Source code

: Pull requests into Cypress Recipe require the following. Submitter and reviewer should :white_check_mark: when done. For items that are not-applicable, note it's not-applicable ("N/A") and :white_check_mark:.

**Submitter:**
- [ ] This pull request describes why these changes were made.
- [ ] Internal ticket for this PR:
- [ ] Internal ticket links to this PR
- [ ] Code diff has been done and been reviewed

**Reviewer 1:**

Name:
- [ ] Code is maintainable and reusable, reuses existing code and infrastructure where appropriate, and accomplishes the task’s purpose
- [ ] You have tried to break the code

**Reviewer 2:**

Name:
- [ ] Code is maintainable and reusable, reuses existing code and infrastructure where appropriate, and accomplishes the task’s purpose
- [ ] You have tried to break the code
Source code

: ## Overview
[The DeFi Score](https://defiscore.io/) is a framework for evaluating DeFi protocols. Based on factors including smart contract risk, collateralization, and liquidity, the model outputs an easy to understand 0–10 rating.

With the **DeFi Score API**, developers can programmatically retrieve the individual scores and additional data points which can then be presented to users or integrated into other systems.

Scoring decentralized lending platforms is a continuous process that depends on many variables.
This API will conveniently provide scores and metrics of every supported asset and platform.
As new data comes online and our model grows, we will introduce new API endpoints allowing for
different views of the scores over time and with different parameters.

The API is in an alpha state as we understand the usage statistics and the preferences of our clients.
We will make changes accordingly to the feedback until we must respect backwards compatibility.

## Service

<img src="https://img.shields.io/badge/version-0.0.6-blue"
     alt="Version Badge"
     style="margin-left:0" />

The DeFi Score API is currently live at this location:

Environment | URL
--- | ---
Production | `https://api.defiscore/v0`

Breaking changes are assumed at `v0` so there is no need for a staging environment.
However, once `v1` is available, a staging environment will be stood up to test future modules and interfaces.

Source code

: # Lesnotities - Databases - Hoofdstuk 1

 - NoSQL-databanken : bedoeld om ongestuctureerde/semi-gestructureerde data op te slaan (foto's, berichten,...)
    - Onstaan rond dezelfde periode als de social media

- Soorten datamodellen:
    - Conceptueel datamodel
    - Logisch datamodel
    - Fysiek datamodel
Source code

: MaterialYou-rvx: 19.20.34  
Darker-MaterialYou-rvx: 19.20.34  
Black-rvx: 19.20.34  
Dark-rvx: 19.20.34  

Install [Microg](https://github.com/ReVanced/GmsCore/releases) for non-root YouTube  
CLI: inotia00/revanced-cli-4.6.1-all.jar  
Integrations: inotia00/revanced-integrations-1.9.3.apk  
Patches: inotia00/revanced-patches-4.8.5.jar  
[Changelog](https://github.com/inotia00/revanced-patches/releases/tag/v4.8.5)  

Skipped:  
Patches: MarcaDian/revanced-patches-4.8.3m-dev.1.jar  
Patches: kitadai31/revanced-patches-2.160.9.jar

EXERCISE INSTRUCTIONS: Reproduce every line of the entries above, unchanged, from the very first one down to and including the line containing "With the **DeFi".

TASK ANSWER:
Source code

: Pull requests into Cypress Recipe require the following. Submitter and reviewer should :white_check_mark: when done. For items that are not-applicable, note it's not-applicable ("N/A") and :white_check_mark:.

**Submitter:**
- [ ] This pull request describes why these changes were made.
- [ ] Internal ticket for this PR:
- [ ] Internal ticket links to this PR
- [ ] Code diff has been done and been reviewed

**Reviewer 1:**

Name:
- [ ] Code is maintainable and reusable, reuses existing code and infrastructure where appropriate, and accomplishes the task’s purpose
- [ ] You have tried to break the code

**Reviewer 2:**

Name:
- [ ] Code is maintainable and reusable, reuses existing code and infrastructure where appropriate, and accomplishes the task’s purpose
- [ ] You have tried to break the code
Source code

: ## Overview
[The DeFi Score](https://defiscore.io/) is a framework for evaluating DeFi protocols. Based on factors including smart contract risk, collateralization, and liquidity, the model outputs an easy to understand 0–10 rating.

With the **DeFi Score API**, developers can programmatically retrieve the individual scores and additional data points which can then be presented to users or integrated into other systems.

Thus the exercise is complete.